Dann wandte sie sich an mich und sagte: »Mein armer Mann, der Senator Gnaeus, war weder dümmer noch geringer als Claudius, ja Claudius verlobte seinerzeit sogar seinen unmündigen Sohn Drusus mit der Tochter des Präfekten Sejanus und vermählte sich selbst mit seiner Adoptivschwester Aelia. Der Junge war ebenso wirrköpfig wie sein Vater und erstickte später an einer Birne. Ich denke, daß mein verstorbener Gemahl ebenso nach Sejanus’ Gunst strebte und dem Staat damit zu dienen glaubte. Du, Marcus, warst doch irgendwie in die Intrigen dieses Sejanus verwickelt, denn kurz bevor die Verschwörung aufgedeckt wurde, warst du ganz plötzlich aus Rom verschwunden, und man hörte jahrelang nichts mehr von dir.

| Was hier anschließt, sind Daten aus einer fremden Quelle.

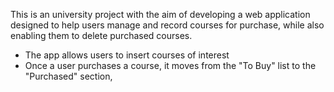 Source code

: This is an university project with the aim of developing a web application designed to help users manage and record courses for purchase, while also enabling them to delete purchased courses.
* The app allows users to insert courses of interest
* Once a user purchases a course, it moves from the "To Buy" list to the "Purchased" section,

Deshalb wurdest du auch von unserem lieben Kaiser Gajus aus der Rolle der Ritter gestrichen, ja, aus keinem andern Grunde, als weil niemand mehr etwas von dir wußte. ›Ich weiß auch nicht, wo er steckt‹, sagte er scherzend und zog einen Strich durch deinen Namen. So hat man es mir jedenfalls berichtet, aber vielleicht wollten die, die es mir hinterbrachten, meine Gefühle schonen und nicht alles verraten, was sie wußten.«

Mein Vater antwortete steif, er werde gleich am nächsten Tag ins Reichsarchiv gehen, um nachprüfen zu lassen, warum sein Name aus der Rolle der Ritter getilgt worden sei. Tante Laelia schien davon nicht sehr erbaut zu sein und fragte, ob es nicht das beste wäre, diese alten Dinge ruhen zu lassen. Wenn Kaiser Claudius getrunken habe, sei er reizbar und launisch, obwohl man zugeben müsse, daß er so manchen politischen Mißgriff des Kaisers Gajus wiedergutgemacht habe.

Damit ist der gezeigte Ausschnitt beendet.